═══ Data provided ═══

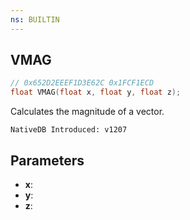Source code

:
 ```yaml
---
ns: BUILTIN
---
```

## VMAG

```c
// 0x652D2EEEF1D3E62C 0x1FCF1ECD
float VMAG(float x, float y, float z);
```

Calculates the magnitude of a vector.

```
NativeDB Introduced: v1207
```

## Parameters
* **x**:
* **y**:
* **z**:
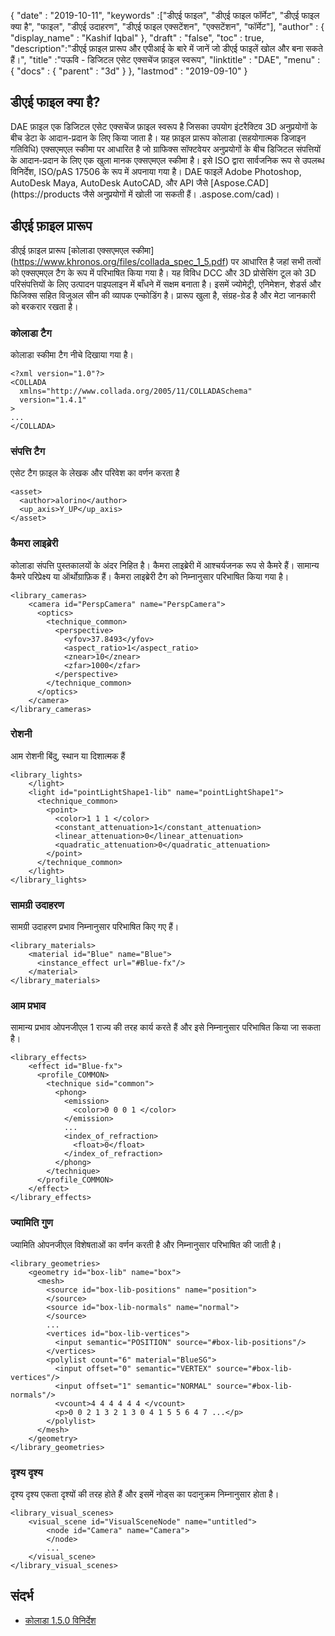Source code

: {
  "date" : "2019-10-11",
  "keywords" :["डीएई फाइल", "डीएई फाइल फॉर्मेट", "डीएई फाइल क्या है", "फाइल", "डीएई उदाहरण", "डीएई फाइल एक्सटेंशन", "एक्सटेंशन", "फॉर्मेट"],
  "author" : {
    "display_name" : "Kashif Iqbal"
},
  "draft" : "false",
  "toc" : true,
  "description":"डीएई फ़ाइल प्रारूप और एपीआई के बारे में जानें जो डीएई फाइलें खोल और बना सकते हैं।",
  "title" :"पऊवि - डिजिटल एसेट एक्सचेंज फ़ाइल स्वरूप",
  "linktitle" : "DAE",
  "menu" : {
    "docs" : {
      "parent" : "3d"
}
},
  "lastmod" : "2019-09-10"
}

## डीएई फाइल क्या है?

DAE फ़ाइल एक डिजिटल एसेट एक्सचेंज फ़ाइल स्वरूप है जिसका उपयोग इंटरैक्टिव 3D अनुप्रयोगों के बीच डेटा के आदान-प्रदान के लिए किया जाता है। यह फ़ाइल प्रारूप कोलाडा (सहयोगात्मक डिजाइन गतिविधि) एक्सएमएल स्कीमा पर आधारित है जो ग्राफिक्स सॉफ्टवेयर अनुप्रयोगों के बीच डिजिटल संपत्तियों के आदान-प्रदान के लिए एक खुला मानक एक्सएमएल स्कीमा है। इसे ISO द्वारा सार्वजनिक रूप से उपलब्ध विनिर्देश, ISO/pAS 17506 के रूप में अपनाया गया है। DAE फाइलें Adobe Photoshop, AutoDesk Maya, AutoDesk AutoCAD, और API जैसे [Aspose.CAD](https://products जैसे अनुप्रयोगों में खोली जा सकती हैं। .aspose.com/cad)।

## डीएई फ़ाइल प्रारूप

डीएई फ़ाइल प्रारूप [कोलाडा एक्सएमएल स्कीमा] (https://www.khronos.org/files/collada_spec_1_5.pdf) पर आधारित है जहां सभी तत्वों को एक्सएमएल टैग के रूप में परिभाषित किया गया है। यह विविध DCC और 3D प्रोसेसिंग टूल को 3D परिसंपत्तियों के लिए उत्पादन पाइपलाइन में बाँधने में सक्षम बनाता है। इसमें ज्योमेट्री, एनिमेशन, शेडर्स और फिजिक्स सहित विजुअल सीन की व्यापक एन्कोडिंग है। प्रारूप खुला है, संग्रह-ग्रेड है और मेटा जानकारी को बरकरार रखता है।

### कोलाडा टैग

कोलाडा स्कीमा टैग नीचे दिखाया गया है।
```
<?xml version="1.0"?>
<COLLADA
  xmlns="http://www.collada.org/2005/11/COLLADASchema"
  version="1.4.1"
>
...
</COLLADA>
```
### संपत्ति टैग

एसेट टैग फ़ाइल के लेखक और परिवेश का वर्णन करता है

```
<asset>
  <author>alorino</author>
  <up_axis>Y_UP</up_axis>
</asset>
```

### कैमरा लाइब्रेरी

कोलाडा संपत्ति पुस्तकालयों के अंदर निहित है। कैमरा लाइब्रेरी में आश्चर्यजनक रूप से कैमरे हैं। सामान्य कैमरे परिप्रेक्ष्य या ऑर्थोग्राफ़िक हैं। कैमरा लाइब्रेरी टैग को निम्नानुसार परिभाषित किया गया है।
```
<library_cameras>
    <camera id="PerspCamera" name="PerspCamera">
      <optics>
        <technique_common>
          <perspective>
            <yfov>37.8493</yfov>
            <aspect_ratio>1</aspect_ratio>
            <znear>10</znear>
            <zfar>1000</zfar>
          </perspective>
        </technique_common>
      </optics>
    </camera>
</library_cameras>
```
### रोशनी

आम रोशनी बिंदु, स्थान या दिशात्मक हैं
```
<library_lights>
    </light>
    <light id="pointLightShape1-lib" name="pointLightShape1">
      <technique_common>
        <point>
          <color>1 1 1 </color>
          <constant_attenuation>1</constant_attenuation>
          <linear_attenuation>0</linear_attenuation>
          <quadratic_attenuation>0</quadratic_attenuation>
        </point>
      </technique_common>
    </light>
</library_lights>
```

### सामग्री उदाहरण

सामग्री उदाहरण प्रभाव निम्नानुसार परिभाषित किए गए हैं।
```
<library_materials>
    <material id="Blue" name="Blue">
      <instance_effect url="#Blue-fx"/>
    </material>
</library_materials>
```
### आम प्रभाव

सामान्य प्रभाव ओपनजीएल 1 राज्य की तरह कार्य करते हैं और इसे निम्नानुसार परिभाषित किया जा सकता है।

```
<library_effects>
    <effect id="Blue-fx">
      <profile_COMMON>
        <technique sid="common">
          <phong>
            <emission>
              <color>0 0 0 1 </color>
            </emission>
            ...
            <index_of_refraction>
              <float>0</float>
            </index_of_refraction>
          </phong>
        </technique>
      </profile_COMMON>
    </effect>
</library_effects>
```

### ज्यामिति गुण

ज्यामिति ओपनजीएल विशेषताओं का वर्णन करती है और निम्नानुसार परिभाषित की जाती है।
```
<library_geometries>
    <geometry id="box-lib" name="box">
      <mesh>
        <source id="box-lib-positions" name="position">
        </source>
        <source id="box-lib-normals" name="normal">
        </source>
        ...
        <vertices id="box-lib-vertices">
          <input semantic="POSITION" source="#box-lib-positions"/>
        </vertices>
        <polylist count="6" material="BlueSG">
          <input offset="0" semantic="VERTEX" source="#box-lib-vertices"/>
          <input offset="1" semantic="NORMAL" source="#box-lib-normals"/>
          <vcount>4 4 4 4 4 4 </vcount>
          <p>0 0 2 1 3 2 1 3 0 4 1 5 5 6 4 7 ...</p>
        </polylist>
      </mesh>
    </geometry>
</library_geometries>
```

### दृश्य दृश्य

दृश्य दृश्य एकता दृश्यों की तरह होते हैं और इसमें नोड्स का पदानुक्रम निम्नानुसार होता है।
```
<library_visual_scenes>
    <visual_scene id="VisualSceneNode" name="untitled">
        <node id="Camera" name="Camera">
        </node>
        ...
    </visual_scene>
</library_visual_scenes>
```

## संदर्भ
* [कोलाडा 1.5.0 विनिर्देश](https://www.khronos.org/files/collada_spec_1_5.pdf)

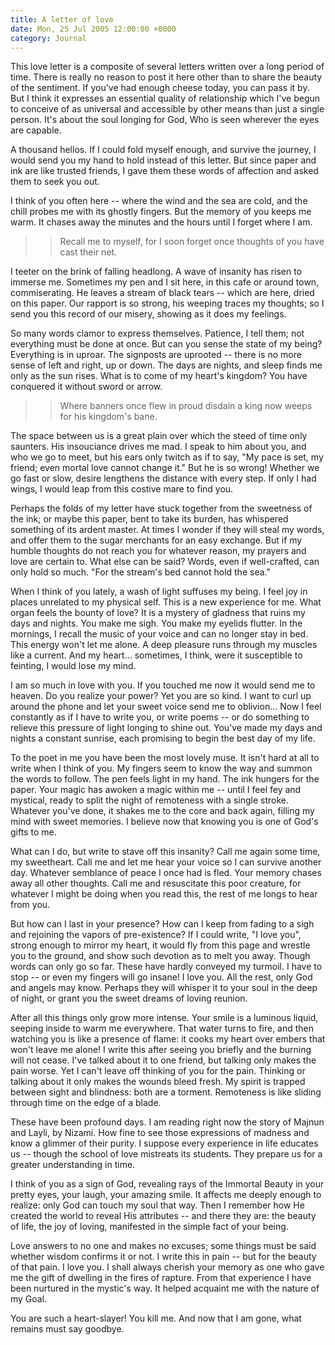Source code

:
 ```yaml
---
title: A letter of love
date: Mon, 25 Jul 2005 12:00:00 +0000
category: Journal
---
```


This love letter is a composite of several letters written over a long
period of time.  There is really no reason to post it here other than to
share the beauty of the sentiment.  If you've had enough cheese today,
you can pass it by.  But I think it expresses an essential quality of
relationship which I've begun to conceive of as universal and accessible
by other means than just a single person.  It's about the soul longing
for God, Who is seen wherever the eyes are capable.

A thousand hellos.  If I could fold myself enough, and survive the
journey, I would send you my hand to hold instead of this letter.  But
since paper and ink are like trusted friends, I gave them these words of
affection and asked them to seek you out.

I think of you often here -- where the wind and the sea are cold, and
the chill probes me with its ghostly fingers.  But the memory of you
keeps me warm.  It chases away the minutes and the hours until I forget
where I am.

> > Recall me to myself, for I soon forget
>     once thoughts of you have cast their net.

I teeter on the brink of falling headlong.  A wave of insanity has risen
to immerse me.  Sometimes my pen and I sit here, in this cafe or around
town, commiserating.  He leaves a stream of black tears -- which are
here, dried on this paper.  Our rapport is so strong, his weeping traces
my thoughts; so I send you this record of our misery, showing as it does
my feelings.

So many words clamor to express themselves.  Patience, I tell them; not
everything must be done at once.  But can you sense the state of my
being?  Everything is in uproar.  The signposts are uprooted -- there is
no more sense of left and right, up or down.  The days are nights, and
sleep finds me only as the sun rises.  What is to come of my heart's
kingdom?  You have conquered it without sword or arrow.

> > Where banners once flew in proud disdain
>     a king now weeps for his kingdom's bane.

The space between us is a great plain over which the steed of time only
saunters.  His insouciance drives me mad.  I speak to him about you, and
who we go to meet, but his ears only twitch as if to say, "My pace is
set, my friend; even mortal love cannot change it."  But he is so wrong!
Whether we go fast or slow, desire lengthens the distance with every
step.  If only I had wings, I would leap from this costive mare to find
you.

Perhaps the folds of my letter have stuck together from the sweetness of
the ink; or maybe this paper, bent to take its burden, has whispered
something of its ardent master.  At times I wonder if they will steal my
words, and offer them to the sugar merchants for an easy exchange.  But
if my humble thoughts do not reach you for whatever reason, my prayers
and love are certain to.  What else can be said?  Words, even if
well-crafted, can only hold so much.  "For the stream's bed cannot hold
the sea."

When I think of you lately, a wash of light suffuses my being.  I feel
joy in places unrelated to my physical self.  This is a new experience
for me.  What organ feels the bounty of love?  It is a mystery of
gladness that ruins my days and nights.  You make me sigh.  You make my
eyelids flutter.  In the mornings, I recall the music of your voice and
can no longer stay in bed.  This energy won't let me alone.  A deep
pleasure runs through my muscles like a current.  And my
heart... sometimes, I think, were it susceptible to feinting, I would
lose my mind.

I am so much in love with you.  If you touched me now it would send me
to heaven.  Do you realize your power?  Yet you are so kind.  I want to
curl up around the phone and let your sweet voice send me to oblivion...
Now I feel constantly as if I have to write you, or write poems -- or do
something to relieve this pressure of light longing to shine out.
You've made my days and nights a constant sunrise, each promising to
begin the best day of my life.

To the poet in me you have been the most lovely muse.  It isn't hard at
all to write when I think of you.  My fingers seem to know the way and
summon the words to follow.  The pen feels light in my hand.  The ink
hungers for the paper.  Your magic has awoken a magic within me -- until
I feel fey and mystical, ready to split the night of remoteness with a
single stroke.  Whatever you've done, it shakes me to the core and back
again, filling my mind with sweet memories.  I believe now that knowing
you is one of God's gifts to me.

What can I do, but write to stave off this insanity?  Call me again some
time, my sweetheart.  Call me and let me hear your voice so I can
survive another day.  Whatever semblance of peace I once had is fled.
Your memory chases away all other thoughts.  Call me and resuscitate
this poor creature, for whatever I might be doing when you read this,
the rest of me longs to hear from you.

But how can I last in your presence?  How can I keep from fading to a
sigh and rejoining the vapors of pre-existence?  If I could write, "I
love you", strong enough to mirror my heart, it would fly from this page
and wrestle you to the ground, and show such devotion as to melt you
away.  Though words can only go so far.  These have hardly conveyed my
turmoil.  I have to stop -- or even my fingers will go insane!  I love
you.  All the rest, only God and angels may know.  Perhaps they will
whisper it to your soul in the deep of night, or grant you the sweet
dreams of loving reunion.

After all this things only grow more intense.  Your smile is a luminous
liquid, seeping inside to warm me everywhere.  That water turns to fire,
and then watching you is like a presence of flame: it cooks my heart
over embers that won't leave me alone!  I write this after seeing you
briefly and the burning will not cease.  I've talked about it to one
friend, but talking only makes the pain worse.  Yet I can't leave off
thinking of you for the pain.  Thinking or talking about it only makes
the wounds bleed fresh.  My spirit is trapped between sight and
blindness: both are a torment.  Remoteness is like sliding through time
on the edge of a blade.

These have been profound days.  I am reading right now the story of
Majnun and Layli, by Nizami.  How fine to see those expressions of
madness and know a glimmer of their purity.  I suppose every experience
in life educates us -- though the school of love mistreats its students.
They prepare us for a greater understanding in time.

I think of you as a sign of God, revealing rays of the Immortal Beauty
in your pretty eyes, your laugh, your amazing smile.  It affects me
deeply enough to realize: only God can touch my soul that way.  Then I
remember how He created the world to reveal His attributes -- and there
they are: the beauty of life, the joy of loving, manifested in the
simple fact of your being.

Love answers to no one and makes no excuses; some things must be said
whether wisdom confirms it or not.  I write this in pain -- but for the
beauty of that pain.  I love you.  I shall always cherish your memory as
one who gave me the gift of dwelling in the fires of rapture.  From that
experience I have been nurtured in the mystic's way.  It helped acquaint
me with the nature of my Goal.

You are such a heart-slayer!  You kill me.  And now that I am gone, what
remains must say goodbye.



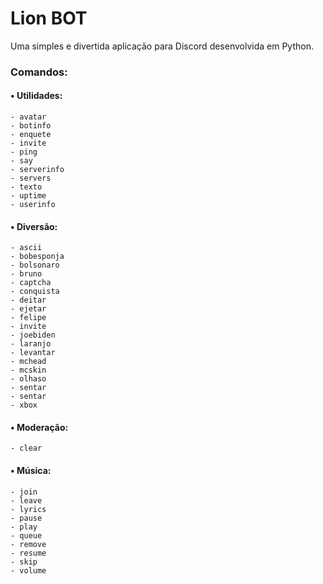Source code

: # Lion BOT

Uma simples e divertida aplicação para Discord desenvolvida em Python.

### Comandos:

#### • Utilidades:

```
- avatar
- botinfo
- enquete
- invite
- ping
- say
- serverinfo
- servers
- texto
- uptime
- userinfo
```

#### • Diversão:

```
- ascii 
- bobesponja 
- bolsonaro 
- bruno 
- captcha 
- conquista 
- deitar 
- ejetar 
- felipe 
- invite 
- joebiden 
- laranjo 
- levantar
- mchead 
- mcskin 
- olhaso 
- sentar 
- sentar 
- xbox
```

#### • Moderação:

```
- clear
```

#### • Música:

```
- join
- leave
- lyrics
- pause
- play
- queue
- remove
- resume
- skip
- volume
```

═══

To do: Word for word, restate the lines of the listing above starting at the line with "survive another day." and ending at the line with "have to stop", and nothing outside them.

Reply to the exercise:
survive another day.  Whatever semblance of peace I once had is fled.
Your memory chases away all other thoughts.  Call me and resuscitate
this poor creature, for whatever I might be doing when you read this,
the rest of me longs to hear from you.

But how can I last in your presence?  How can I keep from fading to a
sigh and rejoining the vapors of pre-existence?  If I could write, "I
love you", strong enough to mirror my heart, it would fly from this page
and wrestle you to the ground, and show such devotion as to melt you
away.  Though words can only go so far.  These have hardly conveyed my
turmoil.  I have to stop -- or even my fingers will go insane!  I love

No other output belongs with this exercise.